Haben die Nazis auch nach 1945 von der Bedingung der „niedrigen
Beweggründe“ profitiert?
Viele Prozesse von Naziverbrechern wären anders gelaufen, wenn man deren
eigene Mord-Definition nicht so unglückselig in die Bundesrepublik
hineintradiert hätte. Ein besonders drastisches Beispiel ist das
Ermittlungsverfahren gegen SS-Funktionäre, die an der Ermordung von Ernst
Thälmann im KZ Buchenwald beteiligt waren. Die für die Verfolgung von
Naziverbrechen zuständige Staatsanwaltschaft weigerte sich 40 Jahre lang,
die damals noch lebenden Täter anzuklagen: Die Tötung Thälmanns sei weder
heimtückisch noch grausam erfolgt – denn es müsse davon ausgegangen werden,
dass Thälmann „nicht arglos“ gewesen sei, als er nachts in das Krematorium
des KZ Buchenwald gebracht wurde.
Wie sind heute die Chancen auf eine Neufassung des Mord-Paragrafen im
Strafgesetzbuch?
Nachdem nun jahrzehntelang nach dem NS-Mord-Paragrafen verhandelt und
geurteilt wurde, würde eine Änderung großen Widerstand hervorrufen. Da sehe
ich wenig Aussichten. Es sind ja nicht nur die Gesetze, es ist der ganze
Geist der Justiz, der geändert werden müsste!

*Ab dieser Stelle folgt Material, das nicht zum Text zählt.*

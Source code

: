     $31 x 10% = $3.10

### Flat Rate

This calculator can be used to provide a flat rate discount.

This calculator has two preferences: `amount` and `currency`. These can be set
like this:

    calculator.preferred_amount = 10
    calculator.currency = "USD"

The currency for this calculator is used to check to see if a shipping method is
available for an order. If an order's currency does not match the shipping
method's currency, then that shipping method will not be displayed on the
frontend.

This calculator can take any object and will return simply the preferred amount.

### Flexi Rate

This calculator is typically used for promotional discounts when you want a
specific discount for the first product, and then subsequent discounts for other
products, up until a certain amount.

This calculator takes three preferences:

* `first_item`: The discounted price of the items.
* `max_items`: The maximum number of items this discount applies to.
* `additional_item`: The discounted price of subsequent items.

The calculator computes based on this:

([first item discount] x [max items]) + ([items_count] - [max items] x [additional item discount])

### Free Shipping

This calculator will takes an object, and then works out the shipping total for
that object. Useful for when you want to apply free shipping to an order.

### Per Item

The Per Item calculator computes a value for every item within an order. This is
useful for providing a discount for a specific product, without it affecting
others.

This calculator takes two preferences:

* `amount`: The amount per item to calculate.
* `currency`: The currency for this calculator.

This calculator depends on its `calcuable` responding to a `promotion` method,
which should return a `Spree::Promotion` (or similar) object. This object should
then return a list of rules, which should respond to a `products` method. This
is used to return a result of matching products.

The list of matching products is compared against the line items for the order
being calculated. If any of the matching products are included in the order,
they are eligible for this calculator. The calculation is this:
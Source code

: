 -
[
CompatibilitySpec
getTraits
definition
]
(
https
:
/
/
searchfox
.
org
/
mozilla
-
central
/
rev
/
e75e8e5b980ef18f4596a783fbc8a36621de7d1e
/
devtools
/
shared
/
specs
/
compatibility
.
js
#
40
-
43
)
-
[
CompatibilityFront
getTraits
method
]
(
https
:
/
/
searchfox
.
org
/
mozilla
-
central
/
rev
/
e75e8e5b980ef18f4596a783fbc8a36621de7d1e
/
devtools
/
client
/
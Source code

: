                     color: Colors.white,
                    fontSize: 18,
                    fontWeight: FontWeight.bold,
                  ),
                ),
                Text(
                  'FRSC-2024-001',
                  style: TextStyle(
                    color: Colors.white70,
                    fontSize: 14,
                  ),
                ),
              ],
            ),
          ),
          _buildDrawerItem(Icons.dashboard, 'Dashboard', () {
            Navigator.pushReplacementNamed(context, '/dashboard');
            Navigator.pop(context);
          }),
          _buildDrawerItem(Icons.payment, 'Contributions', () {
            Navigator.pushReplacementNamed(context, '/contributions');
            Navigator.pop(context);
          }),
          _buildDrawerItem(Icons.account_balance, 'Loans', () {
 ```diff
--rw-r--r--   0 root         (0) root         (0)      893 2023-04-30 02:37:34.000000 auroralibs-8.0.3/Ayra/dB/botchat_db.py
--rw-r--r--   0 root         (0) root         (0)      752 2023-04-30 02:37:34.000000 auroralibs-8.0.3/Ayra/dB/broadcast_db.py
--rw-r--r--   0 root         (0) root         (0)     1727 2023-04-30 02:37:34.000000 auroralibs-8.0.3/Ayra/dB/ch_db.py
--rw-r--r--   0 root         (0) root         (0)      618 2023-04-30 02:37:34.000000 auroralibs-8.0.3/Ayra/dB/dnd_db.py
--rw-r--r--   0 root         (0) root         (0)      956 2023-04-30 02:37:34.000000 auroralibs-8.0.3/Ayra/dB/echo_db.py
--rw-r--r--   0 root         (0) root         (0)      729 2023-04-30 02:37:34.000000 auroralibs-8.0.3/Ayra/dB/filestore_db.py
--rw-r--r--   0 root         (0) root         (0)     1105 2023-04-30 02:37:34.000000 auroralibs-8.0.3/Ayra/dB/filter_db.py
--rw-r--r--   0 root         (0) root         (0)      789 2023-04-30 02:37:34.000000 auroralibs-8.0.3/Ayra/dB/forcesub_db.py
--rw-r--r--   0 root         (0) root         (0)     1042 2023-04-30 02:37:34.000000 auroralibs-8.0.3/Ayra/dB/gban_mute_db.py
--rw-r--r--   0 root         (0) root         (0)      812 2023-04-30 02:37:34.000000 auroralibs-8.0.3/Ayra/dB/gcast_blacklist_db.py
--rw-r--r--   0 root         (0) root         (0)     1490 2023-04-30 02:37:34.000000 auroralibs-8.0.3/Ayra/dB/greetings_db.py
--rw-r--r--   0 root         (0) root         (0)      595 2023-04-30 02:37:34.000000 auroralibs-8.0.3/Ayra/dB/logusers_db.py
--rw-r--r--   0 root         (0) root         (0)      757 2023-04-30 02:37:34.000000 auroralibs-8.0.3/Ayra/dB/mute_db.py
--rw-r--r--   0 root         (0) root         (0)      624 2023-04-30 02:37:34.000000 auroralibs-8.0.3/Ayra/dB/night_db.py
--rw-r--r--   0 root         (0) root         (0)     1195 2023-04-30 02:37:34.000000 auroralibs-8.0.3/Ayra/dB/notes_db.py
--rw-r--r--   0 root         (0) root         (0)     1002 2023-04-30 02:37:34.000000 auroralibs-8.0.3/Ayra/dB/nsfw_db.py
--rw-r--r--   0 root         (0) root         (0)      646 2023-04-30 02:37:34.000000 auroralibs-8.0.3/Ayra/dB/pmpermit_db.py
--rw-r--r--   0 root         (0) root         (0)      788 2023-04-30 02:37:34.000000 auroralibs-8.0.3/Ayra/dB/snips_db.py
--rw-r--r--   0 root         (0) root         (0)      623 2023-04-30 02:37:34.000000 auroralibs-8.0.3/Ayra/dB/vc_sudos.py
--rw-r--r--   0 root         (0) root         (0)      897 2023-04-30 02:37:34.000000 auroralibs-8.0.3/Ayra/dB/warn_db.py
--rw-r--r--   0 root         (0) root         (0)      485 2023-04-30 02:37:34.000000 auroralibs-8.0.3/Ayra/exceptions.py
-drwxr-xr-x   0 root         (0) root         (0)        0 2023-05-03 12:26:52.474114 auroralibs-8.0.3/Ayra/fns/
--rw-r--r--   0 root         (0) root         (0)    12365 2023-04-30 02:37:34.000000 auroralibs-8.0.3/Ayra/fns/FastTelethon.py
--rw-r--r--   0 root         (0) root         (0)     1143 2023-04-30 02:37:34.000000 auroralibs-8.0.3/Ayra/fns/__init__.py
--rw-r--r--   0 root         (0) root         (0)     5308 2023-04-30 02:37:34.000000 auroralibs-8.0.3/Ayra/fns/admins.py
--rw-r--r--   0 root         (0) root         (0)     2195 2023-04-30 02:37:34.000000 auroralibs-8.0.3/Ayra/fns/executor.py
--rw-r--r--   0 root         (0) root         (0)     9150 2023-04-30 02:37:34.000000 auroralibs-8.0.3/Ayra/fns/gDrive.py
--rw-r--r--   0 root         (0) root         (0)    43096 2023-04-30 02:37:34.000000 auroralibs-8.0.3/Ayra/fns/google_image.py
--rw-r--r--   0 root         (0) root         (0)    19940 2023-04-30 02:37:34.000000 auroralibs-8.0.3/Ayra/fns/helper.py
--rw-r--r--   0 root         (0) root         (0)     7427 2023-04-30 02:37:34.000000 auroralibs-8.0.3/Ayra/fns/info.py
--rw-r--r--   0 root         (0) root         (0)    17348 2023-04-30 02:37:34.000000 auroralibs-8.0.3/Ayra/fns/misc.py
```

Die verbohrten Juristen ärgern Sie mehr als die Gesetze? Leute
verschwinden, Gesetze bleiben!
Aber der Geist dieser Leute setzt sich doch fort. Mir ging es ja auch so!
Ich wurde von Nazis erzogen und habe erst in der Praxis kapiert, was
eigentlich los war – indem ich, zuerst als zugewiesener Pflichtverteidiger,
in der BRD Kommunisten verteidigte, die als Widerstandskämpfer schon in KZs
gesessen hatten. Da wurden mir die Kontinuitäten der NS-Justiz bewusst.
Haben Sie die auch in Ihrer Ausbildung erlebt?
Während meiner Ausbildung war das ganze Thema völlig tabu. Als ich direkt
nach dem Krieg, 1946, in Göttingen mit dem Jura-Studium begann, hatte ich
fast ausschließlich Nazis als Professoren. Zum Teil hatten sie als
ehemalige Kriegsrichter weiß Gott wie viele Todesurteile zu verantworten.
Die einzige Ausnahme war der spätere Verfassungsrichter Gerhard Leibholz.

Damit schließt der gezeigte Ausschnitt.